Scope getting no use
Posted 11 January 2013 - 06:13 PM
Posted 11 January 2013 - 06:23 PM
Posted 11 January 2013 - 07:01 PM
Posted 11 January 2013 - 08:06 PM
Posted 12 January 2013 - 12:43 AM
Posted 12 January 2013 - 07:17 AM
Life in the Pacific Northwest has been rainy this year - much worse than normal so I feel your pain. Still I have had a couple of good nights where I dragged my Ultima 8 out! I have no one to blame except myself- I bought a new wide field scope a couple months ago. It still hasn't seen first light!
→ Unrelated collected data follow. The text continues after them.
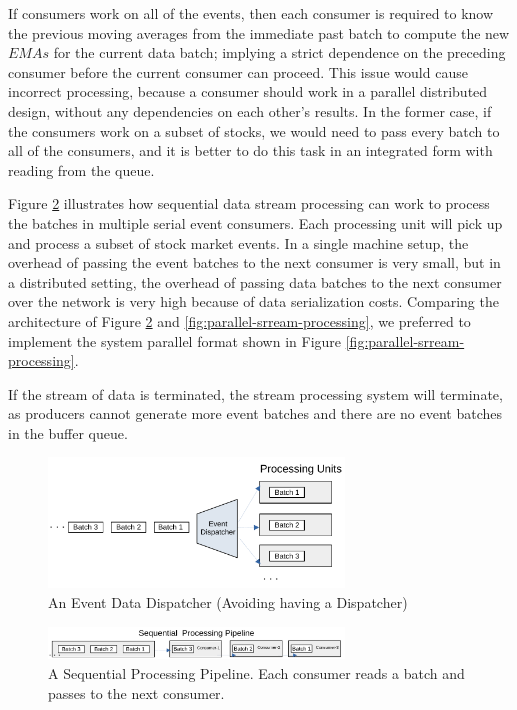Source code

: If consumers work on all of the events, then each consumer is required to know the previous moving averages from the immediate past batch to compute the new $EMAs$ for
the current data batch; implying a strict dependence on the preceding consumer before the current consumer can proceed. This issue would cause incorrect processing, because a consumer should work in a parallel distributed design, without any dependencies on each other's results. In the former case, if the consumers work on a subset of stocks, we would need to pass every batch to all
of the consumers, and it is better to do this task in an integrated form with reading from the queue.


Figure \ref{fig:Sequential-batch-distributions} illustrates how sequential data stream processing can work to process the batches in multiple
serial event consumers. Each processing unit will pick up and process a subset of stock market events.
In a single machine setup, the overhead of passing the event batches to the next consumer is very small, but in a distributed setting, the
overhead of passing data batches to the next consumer over the network is very high because of data serialization costs. Comparing the
architecture of Figure \ref{fig:Sequential-batch-distributions} and \ref{fig:parallel-srream-processing}, we preferred to implement the system
parallel format shown in Figure \ref{fig:parallel-srream-processing}.


If the stream of data is terminated, the stream processing system will terminate, as producers cannot generate more event batches
 and there are no event batches in the buffer queue.


\begin{figure}[!h]
    \begin{center}
        \includegraphics[width=0.7\textwidth]{./images/Stream-Batch-Distributions}
        \caption{An Event Data Dispatcher (Avoiding having a Dispatcher)}
        \label{fig:batch-distributions}
    \end{center}
\end{figure}

\begin{figure}[!h]
    \begin{center}
        \includegraphics[width=0.7\textwidth]{./images/Stream-Batch-Distributions_op2}
        \caption{A Sequential Processing Pipeline. Each consumer reads a batch and passes to the next consumer.}
        \label{fig:Sequential-batch-distributions}
    \end{center}
\end{figure}


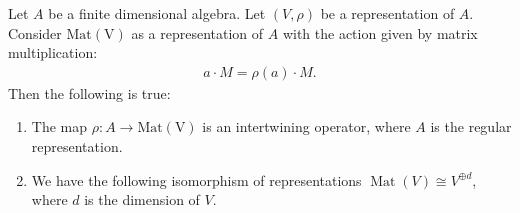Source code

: \begin{lemma}
    Let $A$ be a finite dimensional algebra. Let $(V, \rho)$ be a representation of $A$. Consider $\operatorname{Mat(V)}$ as a representation of $A$ with the action given by matrix multiplication:
    \begin{align*}
        a \cdot M = \rho(a) \cdot M.
    \end{align*} 
    Then the following is true:
    \begin{enumerate}
        \item The map $\rho: A \to \operatorname{Mat(V)}$ is an intertwining operator, where $A$ is the regular representation.
        \item We have the following isomorphism of representations $\operatorname{Mat}(V) \cong V^{\oplus d}$, where $d$ is the dimension of $V$.
    \end{enumerate}
\end{lemma}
Posted 12 January 2013 - 07:27 AM
With my ST 80 and binos, my wife and I checked out Jupiter, Pleiades, M31, M42, M36-38, Melotte 20 and Stock 2. The seeing wasn't great, but I was surprised by the transparency. With my 8.8 mm ES, The trapezium glittered prettily, and a lot of nebular structure was discernible.
I also barely managed to make out M33. But for me the highlight of the evening was Stumbling across NGC 1528 with binos while trying to find Melotte 20.
If it makes you feel better, We are expecting days of rain.
Posted 12 January 2013 - 02:43 PM
Posted 13 January 2013 - 06:35 PM
just think how much easier that pedistal base for your tripod will be to dig now!!!! No more bending over laying on the ground to reach the eyepiece!!!!!!
Posted 14 January 2013 - 02:55 PM
Looks like it might be clearing up later in the week though, hopefully I can at least get some planetary work in from the back yard.
Posted 14 January 2013 - 03:53 PM
I hope an Alligator bites your tripod leg!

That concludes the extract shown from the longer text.